Then, we are able to get a simple web page presenting all the data we have in the MySQL database
After working on the HTML, CSS and JavaScript for a while, we finally got this satisfying interface!
All the data with geolocation will pop up on the interactive map. Every time a user refresh the web page, it will synchronize with the MySQL database.
Physical Part
Molding
Merge rhino file into MasterCAM2020. Use GSD Fab lab template file. Set the stock size. Set the toolpath.
Once setting up the parameter and geometry, we can check the CNC process with the help of MasterCAM simulator.
Woodshop staffs checked the masterCAM file and helped me set up the CNC milling machine.
In the first step, the machine uses a 0.5 flat endmill to create a rough curved shape, running in a straight way. This step doesn't take much time.
In the second step, the machine uses a 0.5 ball-nose endmill to create a smooth shape, running in a spherical way. This step lasts much longer than the previous one.
In the third step, the machine uses a 0.5 flat endmill to cut through the stock but leave some tabs on it.
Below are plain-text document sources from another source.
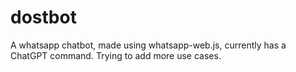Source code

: # dostbot
A whatsapp chatbot, made using whatsapp-web.js, currently has a ChatGPT command. Trying to add more use cases.
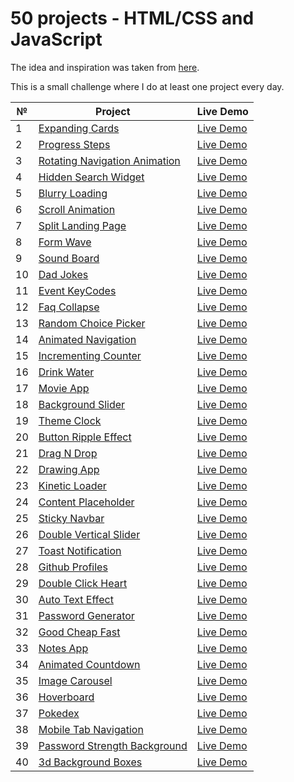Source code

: # 50 projects - HTML/CSS and JavaScript

The idea and inspiration was taken from [here](https://github.com/bradtraversy/50projects50days).

This is a small challenge where I do at least one project every day.

| №   | Project                                                                                                               | Live Demo                                                                               |
| --- | --------------------------------------------------------------------------------------------------------------------- | --------------------------------------------------------------------------------------- |
| 1   | [Expanding Cards](https://github.com/Anakharsis9/50-projects/tree/main/Expanding%20Cards)                             | [Live Demo](https://anakharsis9.github.io/50-projects/Expanding%20Cards/)               |
| 2   | [Progress Steps](https://github.com/Anakharsis9/50-projects/tree/main/Progress%20Steps)                               | [Live Demo](https://anakharsis9.github.io/50-projects/Progress%20Steps/)                |
| 3   | [Rotating Navigation Animation](https://github.com/Anakharsis9/50-projects/tree/main/Rotating%20navigation)           | [Live Demo](https://anakharsis9.github.io/50-projects/Rotating%20navigation/)           |
| 4   | [Hidden Search Widget](https://github.com/Anakharsis9/50-projects/tree/main/Hidden%20Search%20Widget)                 | [Live Demo](https://anakharsis9.github.io/50-projects/Hidden%20Search%20Widget)         |
| 5   | [Blurry Loading](https://github.com/Anakharsis9/50-projects/tree/main/Blurry%20loading)                               | [Live Demo](https://anakharsis9.github.io/50-projects/Blurry%20loading/)                |
| 6   | [Scroll Animation](https://github.com/Anakharsis9/50-projects/tree/main/Scroll%20Animation)                           | [Live Demo](https://anakharsis9.github.io/50-projects/Scroll%20Animation/)              |
| 7   | [Split Landing Page](https://github.com/Anakharsis9/50-projects/tree/main/Split%20Landing%20Page)                     | [Live Demo](https://anakharsis9.github.io/50-projects/Split%20Landing%20Page/)          |
| 8   | [Form Wave](https://github.com/Anakharsis9/50-projects/tree/main/Form%20Wave)                                         | [Live Demo](https://anakharsis9.github.io/50-projects/Form%20Wave)                      |
| 9   | [Sound Board](https://github.com/Anakharsis9/50-projects/tree/main/Sound%20Board)                                     | [Live Demo](https://anakharsis9.github.io/50-projects/Sound%20Board)                    |
| 10  | [Dad Jokes](https://github.com/Anakharsis9/50-projects/tree/main/Dad%20Jokes)                                         | [Live Demo](https://anakharsis9.github.io/50-projects/Dad%20Jokes)                      |
| 11  | [Event KeyCodes](https://github.com/Anakharsis9/50-projects/tree/main/Event%20KeyCodes)                               | [Live Demo](https://anakharsis9.github.io/50-projects/Event%20KeyCodes)                 |
| 12  | [Faq Collapse](https://github.com/Anakharsis9/50-projects/tree/main/Faq%20Collapse)                                   | [Live Demo](https://anakharsis9.github.io/50-projects/Faq%20Collapse)                   |
| 13  | [Random Choice Picker](https://github.com/Anakharsis9/50-projects/tree/main/Random%20Choice%20Picker)                 | [Live Demo](https://anakharsis9.github.io/50-projects/Random%20Choice%20Picker)         |
| 14  | [Animated Navigation](https://github.com/Anakharsis9/50-projects/tree/main/Animated%20Navigation)                     | [Live Demo](https://anakharsis9.github.io/50-projects/Animated%20Navigation)            |
| 15  | [Incrementing Counter](https://github.com/Anakharsis9/50-projects/tree/main/Incrementing%20Counter)                   | [Live Demo](https://anakharsis9.github.io/50-projects/Incrementing%20Counter)           |
| 16  | [Drink Water](https://github.com/Anakharsis9/50-projects/tree/main/Drink%20Water)                                     | [Live Demo](https://anakharsis9.github.io/50-projects/Drink%20Water)                    |
| 17  | [Movie App](https://github.com/Anakharsis9/50-projects/tree/main/Movie%20App)                                         | [Live Demo](https://anakharsis9.github.io/50-projects/Movie%20App)                      |
| 18  | [Background Slider](https://github.com/Anakharsis9/50-projects/tree/main/Background%20Slider)                         | [Live Demo](https://anakharsis9.github.io/50-projects/Background%20Slider)              |
| 19  | [Theme Clock](https://github.com/Anakharsis9/50-projects/tree/main/Theme%20Clock)                                     | [Live Demo](https://anakharsis9.github.io/50-projects/Theme%20Clock)                    |
| 20  | [Button Ripple Effect](https://github.com/Anakharsis9/50-projects/tree/main/Button%20Ripple%20Effect)                 | [Live Demo](https://anakharsis9.github.io/50-projects/Button%20Ripple%20Effect)         |
| 21  | [Drag N Drop](https://github.com/Anakharsis9/50-projects/tree/main/Drag%20N%20Drop)                                   | [Live Demo](https://anakharsis9.github.io/50-projects/Drag%20N%20Drop)                  |
| 22  | [Drawing App](https://github.com/Anakharsis9/50-projects/tree/main/Drawing%20App)                                     | [Live Demo](https://anakharsis9.github.io/50-projects/Drawing%20App)                    |
| 23  | [Kinetic Loader](https://github.com/Anakharsis9/50-projects/tree/main/Kinetic%20Loader)                               | [Live Demo](https://anakharsis9.github.io/50-projects/Kinetic%20Loader)                 |
| 24  | [Content Placeholder](https://github.com/Anakharsis9/50-projects/tree/main/Content%20Placeholder)                     | [Live Demo](https://anakharsis9.github.io/50-projects/Content%20Placeholder)            |
| 25  | [Sticky Navbar](https://github.com/Anakharsis9/50-projects/tree/main/Sticky%20Navbar)                                 | [Live Demo](https://anakharsis9.github.io/50-projects/Sticky%20Navbar)                  |
| 26  | [Double Vertical Slider](https://github.com/Anakharsis9/50-projects/tree/main/Double%20Vertical%20Slider)             | [Live Demo](https://anakharsis9.github.io/50-projects/Double%20Vertical%20Slider)       |
| 27  | [Toast Notification](https://github.com/Anakharsis9/50-projects/tree/main/Toast%20Notification)                       | [Live Demo](https://anakharsis9.github.io/50-projects/Toast%20Notification)             |
| 28  | [Github Profiles](https://github.com/Anakharsis9/50-projects/tree/main/Github%20Profiles)                             | [Live Demo](https://anakharsis9.github.io/50-projects/Github%20Profiles)                |
| 29  | [Double Click Heart](https://github.com/Anakharsis9/50-projects/tree/main/Double%20Click%20Heart)                     | [Live Demo](https://anakharsis9.github.io/50-projects/Double%20Click%20Heart)           |
| 30  | [Auto Text Effect](https://github.com/Anakharsis9/50-projects/tree/main/Auto%20Text%20Effect)                         | [Live Demo](https://anakharsis9.github.io/50-projects/Auto%20Text%20Effect)             |
| 31  | [Password Generator](https://github.com/Anakharsis9/50-projects/tree/main/Password%Generator)                         | [Live Demo](https://anakharsis9.github.io/50-projects/Password%Generator)               |
| 32  | [Good Cheap Fast](https://github.com/Anakharsis9/50-projects/tree/main/Good%20Cheap%20Fast)                           | [Live Demo](https://anakharsis9.github.io/50-projects/Good%20Cheap%20Fast)              |
| 33  | [Notes App](https://github.com/Anakharsis9/50-projects/tree/main/Notes%20App)                                         | [Live Demo](https://anakharsis9.github.io/50-projects/Notes%20App)                      |
| 34  | [Animated Countdown](https://github.com/Anakharsis9/50-projects/tree/main/Animated%20Countdown)                       | [Live Demo](https://anakharsis9.github.io/50-projects/Animated%20Countdown)             |
| 35  | [Image Carousel](https://github.com/Anakharsis9/50-projects/tree/main/Image%20Carousel)                               | [Live Demo](https://anakharsis9.github.io/50-projects/Image%20Carousel)                 |
| 36  | [Hoverboard](https://github.com/Anakharsis9/50-projects/tree/main/Hoverboard)                                         | [Live Demo](https://anakharsis9.github.io/50-projects/Hoverboard)                       |
| 37  | [Pokedex](https://github.com/Anakharsis9/50-projects/tree/main/Pokedex)                                               | [Live Demo](https://anakharsis9.github.io/50-projects/Pokedex)                          |
| 38  | [Mobile Tab Navigation](https://github.com/Anakharsis9/50-projects/tree/main/Mobile%20Tab%20Navigation)               | [Live Demo](https://anakharsis9.github.io/50-projects/Mobile%20Tab%20Navigation)        |
| 39  | [Password Strength Background](https://github.com/Anakharsis9/50-projects/tree/main/Password%20Strength%20Background) | [Live Demo](https://anakharsis9.github.io/50-projects/Password%20Strength%20Background) |
| 40  | [3d Background Boxes](https://github.com/Anakharsis9/50-projects/tree/main/3d%20Background%20Boxes)                   | [Live Demo](https://anakharsis9.github.io/50-projects/3d%20Background%20Boxes)          |
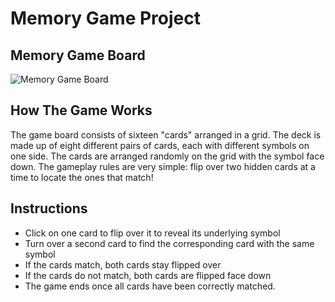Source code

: # Memory Game Project

## Memory Game Board 
![Memory Game Board](relative/path/to/images/board.png)


## How The Game Works 
The game board consists of sixteen "cards" arranged in a grid. The deck is made up of eight different pairs of cards, each with different symbols on one side. The cards are arranged randomly on the grid with the symbol face down. The gameplay rules are very simple: flip over two hidden cards at a time to locate the ones that match!

## Instructions
* Click on one card to flip over it to reveal its underlying symbol 
* Turn over a second card to find the corresponding card with the same symbol 
* If the cards match, both cards stay flipped over
* If the cards do not match, both cards are flipped face down
* The game ends once all cards have been correctly matched.  

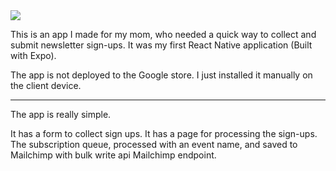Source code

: <img src="A Simple Android Application.gif" >

This is an app I made for my mom, who needed a quick way to collect and submit newsletter sign-ups.  It was my first React Native application (Built with Expo). 

The app is not deployed to the Google store. I just installed it manually on the client device.

---

The app is really simple. 

It has a form to collect sign ups.
It has a page for processing the sign-ups. 
The subscription queue, processed with an event name, and saved to Mailchimp with bulk write api Mailchimp endpoint.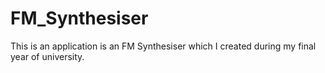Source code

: # FM_Synthesiser

This is an application is an FM Synthesiser which I created during my final year of university. 
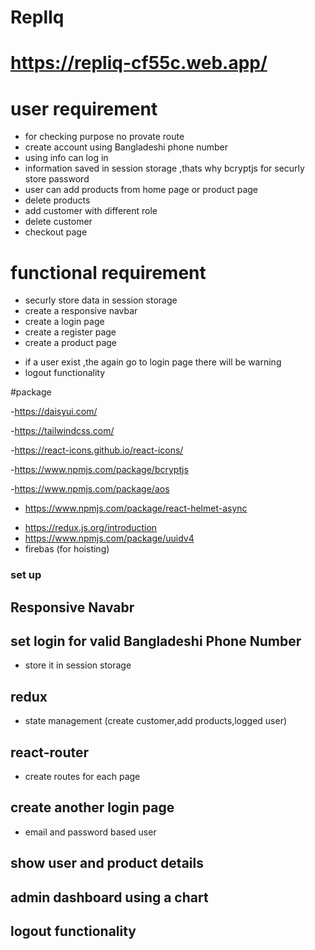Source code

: # ReplIq

# https://repliq-cf55c.web.app/

# user requirement

- for checking purpose no provate route
- create account using Bangladeshi phone number
- using info can log in
- information saved in session storage ,thats why bcryptjs for securly store password
- user can add products from home page or product page
- delete products
- add customer with different role
- delete customer
- checkout page

# functional requirement

- securly store data in session storage
- create a responsive navbar
- create a login page
- create a register page
- create a product page

* if a user exist ,the again go to login page there will be warning
* logout functionality

#package

-https://daisyui.com/

-https://tailwindcss.com/

-https://react-icons.github.io/react-icons/

-https://www.npmjs.com/package/bcryptjs

-https://www.npmjs.com/package/aos

- https://www.npmjs.com/package/react-helmet-async

* https://redux.js.org/introduction
* https://www.npmjs.com/package/uuidv4
* firebas (for hoisting)

### set up

## Responsive Navabr

## set login for valid Bangladeshi Phone Number

- store it in session storage

## redux

- state management (create customer,add products,logged user)

## react-router

- create routes for each page

## create another login page

- email and password based user

## show user and product details

## admin dashboard using a chart

## logout functionality
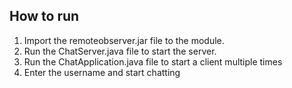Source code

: ## How to run
1. Import the remoteobserver.jar file to the module.
2. Run the ChatServer.java file to start the server.
3. Run the ChatApplication.java file to start a client multiple times
4. Enter the username and start chatting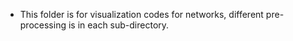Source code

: - This folder is for visualization codes for networks, different pre-processing is in each sub-directory.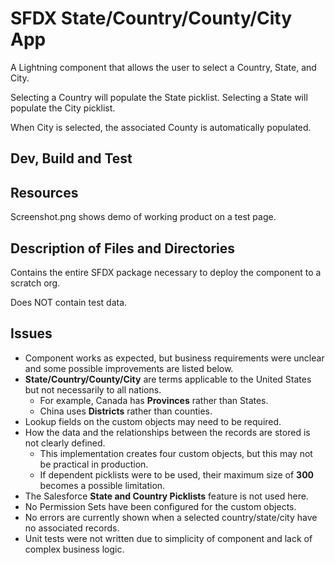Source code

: # SFDX State/Country/County/City App
A Lightning component that allows the user to select a Country, State, and City. 

Selecting a Country will populate the State picklist. 
Selecting a State will populate the City picklist. 

When City is selected, the associated County is automatically populated. 

## Dev, Build and Test

## Resources
Screenshot.png shows demo of working product on a test page. 

## Description of Files and Directories
Contains the entire SFDX package necessary to deploy the component to a scratch org. 

Does NOT contain test data. 

## Issues
* Component works as expected, but business requirements were unclear and some possible improvements are listed below. 
* **State/Country/County/City** are terms applicable to the United States but not necessarily to all nations. 
  * For example, Canada has **Provinces** rather than States.
  * China uses **Districts** rather than counties. 
* Lookup fields on the custom objects may need to be required. 
* How the data and the relationships between the records are stored is not clearly defined. 
  * This implementation creates four custom objects, but this may not be practical in production. 
  * If dependent picklists were to be used, their maximum size of **300** becomes a possible limitation.  
* The Salesforce **State and Country Picklists** feature is not used here. 
* No Permission Sets have been configured for the custom objects. 
* No errors are currently shown when a selected country/state/city have no associated records. 
* Unit tests were not written due to simplicity of component and lack of complex business logic.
Though it looks like a single piece of wood, the longboard deck is actually made by 7 layers (in my case) of wood veneers.
High-quality rock maple wood veneers can be purchased on Woodcraft.
This skateboard veneer pack contains 7 plys or layers that measure 12" × 48" including:
Face Grade: Layers 1 and 7
Core Grade: Layers 2, 4, and 6, same grain
direction as Face Grade for flexibility
Crossband Grade:
Layers 3 and 5, grain goes across direction of the other two layers for dimensional stability.
The wood veneer is too big so I need to trim it to a proper size and a shape close to my longboard deck.
The wood veneers are soft and easy to bend. Alfonso helped me laminate the 7 layers of wood veneers.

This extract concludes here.